National Drought Group members heard that:
- Following the hottest June on record, July has started wet in many places. Rivers that were struggling with low flows have responded with most now back into normal ranges.
- Despite recent wet weather, the Environment Agency continues to prepare for all weather eventualities for the rest of summer and autumn. This includes closely monitoring the environment and ensuring we understand the risks if dry weather returned.
- In June, the Environment Agency attended 58 incidents, including rescuing fish and deploying aerators, which are used to oxygenate water. Fishery owners were prepared for such events, as a result of advice given by the Environment Agency.
- The Environment Agency is working with South West Water to investigate and potentially open up new sources of water to help improve the drought situation.
- The Environment Agency is encouraging farmers to review their water needs and apply for changes to abstraction licences if necessary.
Water Minister Rebecca Pow said:
With demand for water growing and challenges from climate change, this government is acting now to ensure England’s water system is resilient and prepared for future droughts.
Through our Plan for Water, we are funding more on-farm reservoirs and better irrigation equipment for farmers, have secured significant investment to increase our water resilience, and are ensuring key water supply infrastructure, such as reservoirs, can be built more quickly.
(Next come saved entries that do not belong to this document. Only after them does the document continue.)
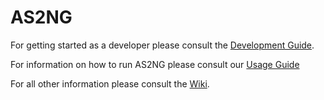 # AS2NG

For getting started as a developer please consult the [Development Guide](/.github/DEVELOPMENT.md).

For information on how to run AS2NG please consult our [Usage Guide](/.github/USAGE.md)

For all other information please consult the [Wiki](https://github.com/freight-trust/as2ng/wiki).
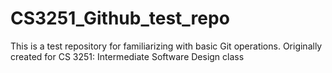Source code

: # CS3251_Github_test_repo
This is a test repository for familiarizing with basic Git operations. Originally created for CS 3251: Intermediate Software Design class
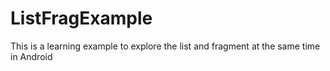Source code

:ListFragExample
===============

This is a learning example to explore the list and fragment at the same time in Android
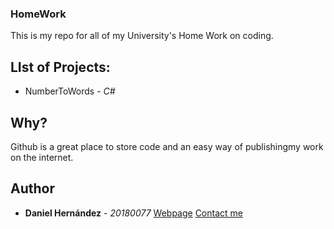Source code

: ### HomeWork 
This is my repo for all of my University's Home Work on coding. 


## LIst of Projects:

- NumberToWords - *C#*

## Why?

Github is a great place to store code and an easy way of publishingmy work on the internet.

## Author
* **Daniel Hernández** - *20180077*
[Webpage](danisnowman.com)
[Contact me](mailto:danielernesto@ufm.edu)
Whilst we all have an important role to play in preserving water resources, water companies must also step up their efforts, including by reducing leakage and encouraging water efficiency.
And just in case anybody in this neck of the woods needs reminding, there is also this piece of information further down in the press release:
Hosepipe bans remain in place for Devon and Cornwall to help manage demand with water supply reservoirs still recovering from last year’s drought.